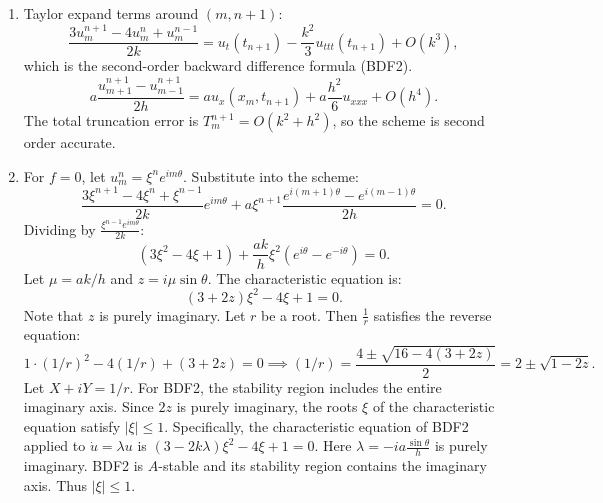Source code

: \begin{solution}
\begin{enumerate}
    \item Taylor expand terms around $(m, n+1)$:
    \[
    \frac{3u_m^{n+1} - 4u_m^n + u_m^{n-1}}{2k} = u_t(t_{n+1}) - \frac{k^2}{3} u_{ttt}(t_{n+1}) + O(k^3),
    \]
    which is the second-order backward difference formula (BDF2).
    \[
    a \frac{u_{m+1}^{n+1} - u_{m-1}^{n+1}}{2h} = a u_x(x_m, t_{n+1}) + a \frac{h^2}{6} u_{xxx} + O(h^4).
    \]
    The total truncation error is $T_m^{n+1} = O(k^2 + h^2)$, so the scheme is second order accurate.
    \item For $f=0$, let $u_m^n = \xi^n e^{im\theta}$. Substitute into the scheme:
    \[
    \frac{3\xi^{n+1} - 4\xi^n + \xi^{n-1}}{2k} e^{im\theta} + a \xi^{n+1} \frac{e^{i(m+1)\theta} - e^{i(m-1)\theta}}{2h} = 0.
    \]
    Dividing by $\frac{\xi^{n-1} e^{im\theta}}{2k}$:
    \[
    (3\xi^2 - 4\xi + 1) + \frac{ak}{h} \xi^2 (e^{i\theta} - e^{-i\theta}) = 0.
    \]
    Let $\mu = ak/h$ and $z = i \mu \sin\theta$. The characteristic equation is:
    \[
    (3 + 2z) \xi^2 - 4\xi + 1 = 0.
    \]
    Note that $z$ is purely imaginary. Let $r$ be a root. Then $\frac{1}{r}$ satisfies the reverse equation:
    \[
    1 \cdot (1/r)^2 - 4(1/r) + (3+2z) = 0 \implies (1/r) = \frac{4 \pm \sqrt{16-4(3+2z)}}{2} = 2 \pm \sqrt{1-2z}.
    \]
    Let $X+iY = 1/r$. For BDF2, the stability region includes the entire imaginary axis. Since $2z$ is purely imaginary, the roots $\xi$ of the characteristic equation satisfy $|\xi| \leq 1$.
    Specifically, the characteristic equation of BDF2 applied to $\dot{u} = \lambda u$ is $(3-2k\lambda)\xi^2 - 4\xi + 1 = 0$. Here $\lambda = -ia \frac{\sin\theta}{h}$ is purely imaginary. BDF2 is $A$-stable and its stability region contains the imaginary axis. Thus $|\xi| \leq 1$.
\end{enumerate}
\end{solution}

########

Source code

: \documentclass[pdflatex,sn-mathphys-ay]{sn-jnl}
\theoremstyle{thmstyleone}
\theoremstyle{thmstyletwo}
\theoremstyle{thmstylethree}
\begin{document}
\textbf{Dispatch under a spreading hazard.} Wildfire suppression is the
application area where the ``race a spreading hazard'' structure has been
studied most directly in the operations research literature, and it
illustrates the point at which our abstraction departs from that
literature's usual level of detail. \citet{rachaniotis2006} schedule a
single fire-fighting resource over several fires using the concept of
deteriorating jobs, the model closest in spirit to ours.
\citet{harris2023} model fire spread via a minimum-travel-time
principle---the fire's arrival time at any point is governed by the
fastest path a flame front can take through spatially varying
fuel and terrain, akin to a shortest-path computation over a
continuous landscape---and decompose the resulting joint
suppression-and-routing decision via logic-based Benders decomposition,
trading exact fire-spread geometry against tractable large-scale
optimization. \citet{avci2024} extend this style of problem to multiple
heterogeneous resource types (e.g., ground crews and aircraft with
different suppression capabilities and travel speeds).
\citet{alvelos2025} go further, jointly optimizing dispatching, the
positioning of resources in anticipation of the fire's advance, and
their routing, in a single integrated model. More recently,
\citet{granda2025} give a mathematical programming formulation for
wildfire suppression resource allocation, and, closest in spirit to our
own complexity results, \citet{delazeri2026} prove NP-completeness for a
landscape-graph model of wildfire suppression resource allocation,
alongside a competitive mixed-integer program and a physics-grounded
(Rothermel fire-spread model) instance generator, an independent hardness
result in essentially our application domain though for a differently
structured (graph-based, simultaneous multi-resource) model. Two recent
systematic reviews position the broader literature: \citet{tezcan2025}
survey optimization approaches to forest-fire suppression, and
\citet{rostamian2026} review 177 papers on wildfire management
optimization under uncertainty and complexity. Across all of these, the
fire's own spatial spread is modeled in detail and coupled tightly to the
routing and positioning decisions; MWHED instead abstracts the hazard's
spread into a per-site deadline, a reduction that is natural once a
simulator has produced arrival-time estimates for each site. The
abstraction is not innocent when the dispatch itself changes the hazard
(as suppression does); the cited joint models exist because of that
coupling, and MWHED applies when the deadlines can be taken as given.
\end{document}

########

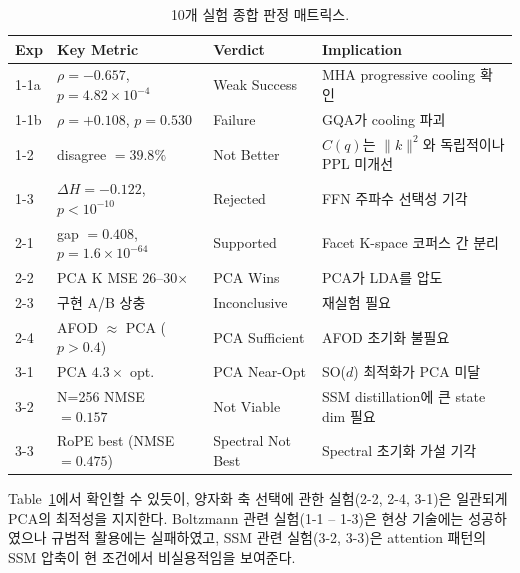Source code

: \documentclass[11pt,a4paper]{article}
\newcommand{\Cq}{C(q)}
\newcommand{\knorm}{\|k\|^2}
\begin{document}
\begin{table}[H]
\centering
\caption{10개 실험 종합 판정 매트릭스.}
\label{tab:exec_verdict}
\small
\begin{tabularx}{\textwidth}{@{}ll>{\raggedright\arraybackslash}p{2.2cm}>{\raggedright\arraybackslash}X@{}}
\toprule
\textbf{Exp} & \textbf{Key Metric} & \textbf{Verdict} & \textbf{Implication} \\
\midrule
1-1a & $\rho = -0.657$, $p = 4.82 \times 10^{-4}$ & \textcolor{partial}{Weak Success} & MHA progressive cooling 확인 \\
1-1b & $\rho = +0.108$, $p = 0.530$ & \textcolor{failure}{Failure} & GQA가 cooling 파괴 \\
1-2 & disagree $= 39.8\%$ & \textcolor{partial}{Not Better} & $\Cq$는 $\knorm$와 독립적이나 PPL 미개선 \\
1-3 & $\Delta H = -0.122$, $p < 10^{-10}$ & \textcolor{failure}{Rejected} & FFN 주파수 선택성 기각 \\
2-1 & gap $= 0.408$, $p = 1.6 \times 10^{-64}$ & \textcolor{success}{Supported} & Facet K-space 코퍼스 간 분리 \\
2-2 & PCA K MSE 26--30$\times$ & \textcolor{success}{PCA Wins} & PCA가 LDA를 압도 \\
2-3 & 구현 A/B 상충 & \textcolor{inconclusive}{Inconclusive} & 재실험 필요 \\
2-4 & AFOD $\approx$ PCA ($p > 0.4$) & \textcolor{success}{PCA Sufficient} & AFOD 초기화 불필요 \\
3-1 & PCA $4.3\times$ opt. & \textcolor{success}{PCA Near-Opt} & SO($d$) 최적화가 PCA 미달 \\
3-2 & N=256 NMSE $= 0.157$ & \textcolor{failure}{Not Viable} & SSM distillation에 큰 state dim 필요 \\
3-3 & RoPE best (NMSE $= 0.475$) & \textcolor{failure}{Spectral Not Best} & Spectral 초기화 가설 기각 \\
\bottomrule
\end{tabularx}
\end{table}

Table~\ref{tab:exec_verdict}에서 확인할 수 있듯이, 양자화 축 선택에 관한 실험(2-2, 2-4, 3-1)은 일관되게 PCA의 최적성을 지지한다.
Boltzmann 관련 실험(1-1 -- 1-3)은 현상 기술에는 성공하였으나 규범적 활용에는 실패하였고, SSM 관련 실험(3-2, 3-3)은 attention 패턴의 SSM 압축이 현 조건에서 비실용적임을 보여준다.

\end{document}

########

EXERCISE. Copy each line containing the word "item" from the data.

RESULT.
    \item Taylor expand terms around $(m, n+1)$:
    \item For $f=0$, let $u_m^n = \xi^n e^{im\theta}$. Substitute into the scheme:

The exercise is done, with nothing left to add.